Drugs Made In America Acquisition Corp. entered into a financing arrangement with BV Advisory Partners, LLC, starting with a $100,000 interim convertible note as the first tranche of a contemplated $500,000 funding commitment. The note matures in six months, bears no interest, and can convert, at the investor’s option after a business combination, into shares of the combined entity at a 35% discount to the market price at conversion.
The company plans to use the proceeds for accounting, audit, and other business combination-related expenses and has not yet agreed to a merger. Under the related investment agreement, a second tranche of $200,000 is expected within 21 days, with remaining amounts available on an as-needed basis. The investor is also being offered at least 40% of the economic benefit equivalent to sponsor-level economics and has introduced a potential business combination target focused on artificial intelligence, machine learning, quantum analytics, and cybersecurity solutions, though no letter of intent or definitive agreement has been signed.

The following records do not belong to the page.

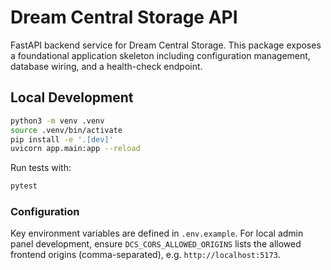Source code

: # Dream Central Storage API

FastAPI backend service for Dream Central Storage. This package exposes a foundational application skeleton including configuration management, database wiring, and a health-check endpoint.

## Local Development

```bash
python3 -m venv .venv
source .venv/bin/activate
pip install -e '.[dev]'
uvicorn app.main:app --reload
```

Run tests with:

```bash
pytest
```

### Configuration

Key environment variables are defined in `.env.example`. For local admin panel development, ensure `DCS_CORS_ALLOWED_ORIGINS` lists the allowed frontend origins (comma-separated), e.g. `http://localhost:5173`.
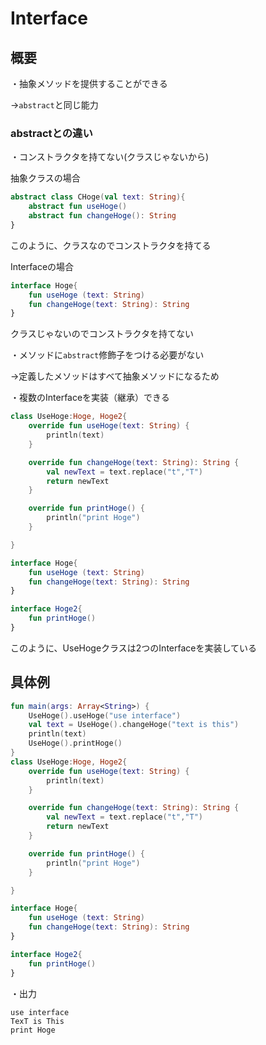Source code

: # Interface

## 概要

・抽象メソッドを提供することができる

→`abstract`と同じ能力

### abstractとの違い

・コンストラクタを持てない(クラスじゃないから)

抽象クラスの場合

```kotlin
abstract class CHoge(val text: String){
    abstract fun useHoge()
    abstract fun changeHoge(): String
}
```

このように、クラスなのでコンストラクタを持てる

Interfaceの場合

```kotlin
interface Hoge{
    fun useHoge (text: String)
    fun changeHoge(text: String): String
}
```

クラスじゃないのでコンストラクタを持てない

・メソッドに`abstract`修飾子をつける必要がない

→定義したメソッドはすべて抽象メソッドになるため

・複数のInterfaceを実装（継承）できる

```kotlin
class UseHoge:Hoge, Hoge2{
    override fun useHoge(text: String) {
        println(text)
    }

    override fun changeHoge(text: String): String {
        val newText = text.replace("t","T")
        return newText
    }

    override fun printHoge() {
        println("print Hoge")
    }

}

interface Hoge{
    fun useHoge (text: String)
    fun changeHoge(text: String): String
}

interface Hoge2{
    fun printHoge()
}
```

このように、UseHogeクラスは2つのInterfaceを実装している

## 具体例

```kotlin
fun main(args: Array<String>) {
    UseHoge().useHoge("use interface")
    val text = UseHoge().changeHoge("text is this")
    println(text)
    UseHoge().printHoge()
}
class UseHoge:Hoge, Hoge2{
    override fun useHoge(text: String) {
        println(text)
    }

    override fun changeHoge(text: String): String {
        val newText = text.replace("t","T")
        return newText
    }

    override fun printHoge() {
        println("print Hoge")
    }

}

interface Hoge{
    fun useHoge (text: String)
    fun changeHoge(text: String): String
}

interface Hoge2{
    fun printHoge()
}
```

・出力

```
use interface
TexT is This
print Hoge
```


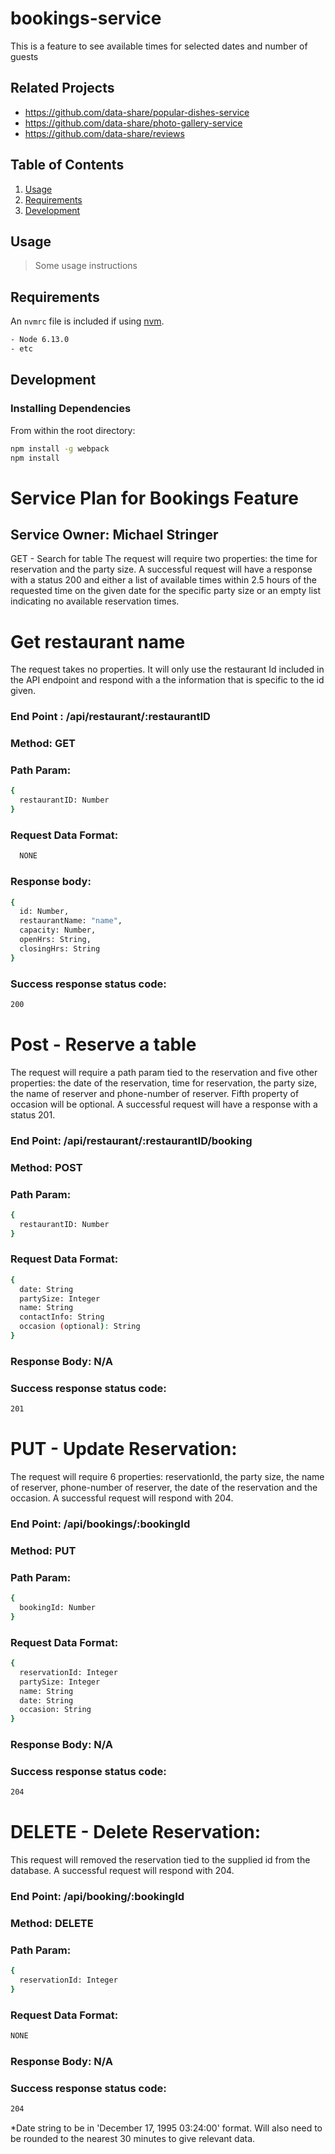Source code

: 
# bookings-service
This is a feature to see available times for selected dates and number of guests

## Related Projects

  - https://github.com/data-share/popular-dishes-service
  - https://github.com/data-share/photo-gallery-service
  - https://github.com/data-share/reviews

## Table of Contents

1. [Usage](#Usage)
1. [Requirements](#requirements)
1. [Development](#development)

## Usage

> Some usage instructions

## Requirements

An `nvmrc` file is included if using [nvm](https://github.com/creationix/nvm).
```sh
- Node 6.13.0
- etc
```
## Development

### Installing Dependencies

From within the root directory:

```sh
npm install -g webpack
npm install
```



# Service Plan for Bookings Feature
## Service Owner: Michael Stringer
GET - Search for table
The request will require two properties: the time for reservation and the party size. A successful request will have a response with a status 200 and either a list of available times within 2.5 hours of the requested time on the given date for the specific party size or an empty list indicating no available reservation times.


# Get restaurant name
The request takes no properties. It will only use the restaurant Id included in the API endpoint and respond with a the information that is specific to the id given.

### End Point : /api/restaurant/:restaurantID
### Method: GET
### Path Param:
```sh
{
  restaurantID: Number
}
```
### Request Data Format:
```sh
  NONE
```
### Response body:
```sh
{
  id: Number,
  restaurantName: "name",
  capacity: Number,
  openHrs: String,
  closingHrs: String
}
```
### Success response status code:
```sh
200
```
# Post - Reserve a table
The request will require a path param tied to the reservation and five other properties:
the date of the reservation, time for reservation, the party size, the name of reserver and phone-number of reserver. Fifth property of occasion will be optional. A successful request will have a response with a status 201.



### End Point: /api/restaurant/:restaurantID/booking
### Method: POST
### Path Param:
```sh
{
  restaurantID: Number
}
```
### Request Data Format:
```sh
{
  date: String
  partySize: Integer
  name: String
  contactInfo: String
  occasion (optional): String
}
```
### Response Body: N/A
### Success response status code:
```sh
201
```
# PUT - Update Reservation:
The request will require 6 properties: reservationId, the party size, the name of reserver, phone-number of reserver, the date of the reservation and the occasion. A successful request will respond with 204.

### End Point: /api/bookings/:bookingId
### Method: PUT
### Path Param:
```sh
{
  bookingId: Number
}
```
### Request Data Format:
```sh
{
  reservationId: Integer
  partySize: Integer
  name: String
  date: String
  occasion: String
}
```
### Response Body: N/A
### Success response status code:
```sh
204
```
# DELETE - Delete Reservation:
This request will removed the reservation tied to the supplied id from the database. A successful request will respond with 204.

### End Point: /api/booking/:bookingId
### Method: DELETE
### Path Param:
```sh
{
  reservationId: Integer
}
```
### Request Data Format:
```sh
NONE
```
### Response Body: N/A
### Success response status code:
```sh
204
```
*Date string to be in 'December 17, 1995 03:24:00' format. Will also need to be rounded to the nearest 30 minutes to give relevant data.

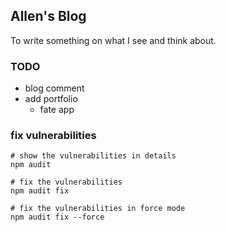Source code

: ## Allen's Blog

To write something on what I see and think about.

### TODO
- blog comment 
- add portfolio
    - fate app

### fix vulnerabilities
```shell script
# show the vulnerabilities in details
npm audit

# fix the vulnerabilities
npm audit fix

# fix the vulnerabilities in force mode
npm audit fix --force
```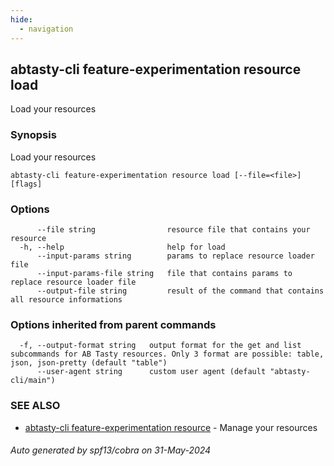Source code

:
```yaml
---
hide:
  - navigation
---
```

## abtasty-cli feature-experimentation resource load

Load your resources

### Synopsis

Load your resources

```
abtasty-cli feature-experimentation resource load [--file=<file>] [flags]
```

### Options

```
      --file string                resource file that contains your resource
  -h, --help                       help for load
      --input-params string        params to replace resource loader file
      --input-params-file string   file that contains params to replace resource loader file
      --output-file string         result of the command that contains all resource informations
```

### Options inherited from parent commands

```
  -f, --output-format string   output format for the get and list subcommands for AB Tasty resources. Only 3 format are possible: table, json, json-pretty (default "table")
      --user-agent string      custom user agent (default "abtasty-cli/main")
```

### SEE ALSO

* [abtasty-cli feature-experimentation resource](abtasty-cli_feature-experimentation_resource.md)	 - Manage your resources

###### Auto generated by spf13/cobra on 31-May-2024
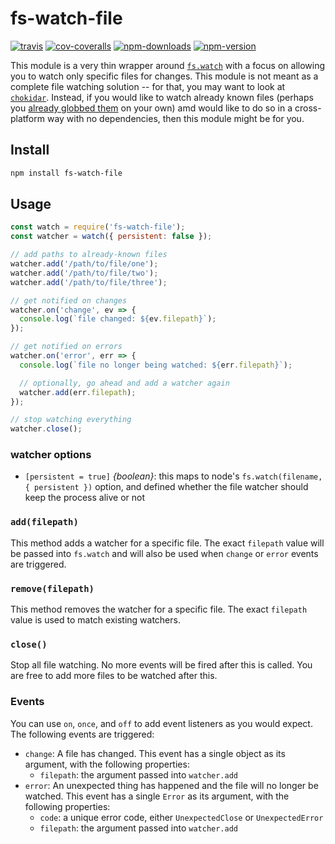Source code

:# fs-watch-file

[![travis][travis.svg]][travis.link]
[![cov-coveralls][cov-coveralls.svg]][cov-coveralls.link]
[![npm-downloads][npm-downloads.svg]][npm.link]
[![npm-version][npm-version.svg]][npm.link]

[travis.svg]: https://travis-ci.com/catdad/fs-watch-file.svg?branch=master
[travis.link]: https://travis-ci.com/catdad/fs-watch-file
[cov-coveralls.svg]: https://img.shields.io/coveralls/catdad/fs-watch-file.svg
[cov-coveralls.link]: https://coveralls.io/github/catdad/fs-watch-file?branch=master
[npm-downloads.svg]: https://img.shields.io/npm/dm/fs-watch-file.svg
[npm.link]: https://www.npmjs.com/package/fs-watch-file
[npm-version.svg]: https://img.shields.io/npm/v/fs-watch-file.svg

This module is a very thin wrapper around [`fs.watch`](https://nodejs.org/docs/latest-v10.x/api/fs.html#fs_fs_watch_filename_options_listener) with a focus on allowing you to watch only specific files for changes. This module is not meant as a complete file watching solution -- for that, you may want to look at [`chokidar`](https://www.npmjs.com/package/chokidar). Instead, if you would like to watch already known files (perhaps you [already globbed them](https://www.npmjs.com/package/globby) on your own) amd would like to do so in a cross-platform way with no dependencies, then this module might be for you.

## Install

```bash
npm install fs-watch-file
```

## Usage

```javascript
const watch = require('fs-watch-file');
const watcher = watch({ persistent: false });

// add paths to already-known files
watcher.add('/path/to/file/one');
watcher.add('/path/to/file/two');
watcher.add('/path/to/file/three');

// get notified on changes
watcher.on('change', ev => {
  console.log(`file changed: ${ev.filepath}`);
});

// get notified on errors
watcher.on('error', err => {
  console.log(`file no longer being watched: ${err.filepath}`);

  // optionally, go ahead and add a watcher again
  watcher.add(err.filepath);
});

// stop watching everything
watcher.close();
```

### watcher options

* `[persistent = true]` _{boolean}_: this maps to node's `fs.watch(filename, { persistent })` option, and defined whether the file watcher should keep the process alive or not

### `add(filepath)`

This method adds a watcher for a specific file. The exact `filepath` value will be passed into `fs.watch` and will also be used when `change` or `error` events are triggered.

### `remove(filepath)`

This method removes the watcher for a specific file. The exact `filepath` value is used to match existing watchers.

### `close()`

Stop all file watching. No more events will be fired after this is called. You are free to add more files to be watched after this.

### Events

You can use `on`, `once`, and `off` to add event listeners as you would expect. The following events are triggered:

* `change`: A file has changed. This event has a single object as its argument, with the following properties:
  * `filepath`: the argument passed into `watcher.add`
* `error`: An unexpected thing has happened and the file will no longer be watched. This event has a single `Error` as its argument, with the following properties:
  * `code`: a unique error code, either `UnexpectedClose` or `UnexpectedError`
  * `filepath`: the argument passed into `watcher.add`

Drugs Made In America Acquisition Corp. reported leadership changes following issues at an affiliated SPAC’s working capital account. The sponsor of Drugs Made In America Acquisition II Corp. withdrew an aggregate $1,100,000 from the affiliate’s working capital account, including $325,000 to repay a working capital note and $208,000 for other offering costs and expenses. The affiliate’s financial statements also showed a $566,269 overpayment to the sponsor, and the sponsor later withdrew no less than $200,000 more to pay expenses unrelated to the affiliate. After the affiliate’s board directed the sponsor to return the full overpayment amount and learned on February 12, 2026 that it could not be repaid, the boards of the affiliate and the company requested the resignation of Lynn Stockwell as Chief Executive Officer, Executive Chair, and director. The board received her resignation effective February 28, 2026 and removed her from all roles. On the same date, Roger Bendelac was appointed Chief Executive Officer of the company; his compensation will be determined later.
Karpus Management reported beneficial ownership of 2,744,109 common shares of Drugs Made In America Acquisition Corp., equal to 8.19% of the class. The shares are held directly in accounts managed by Karpus, which states it has sole voting and sole dispositive power over the shares. Karpus is a New York-formed registered investment adviser that notes it is controlled by City of London Investment Group plc but maintains informational barriers so that voting and investment decisions are made independently by Karpus. The filing indicates the position is held in the ordinary course of business and not for the purpose of changing control of the issuer.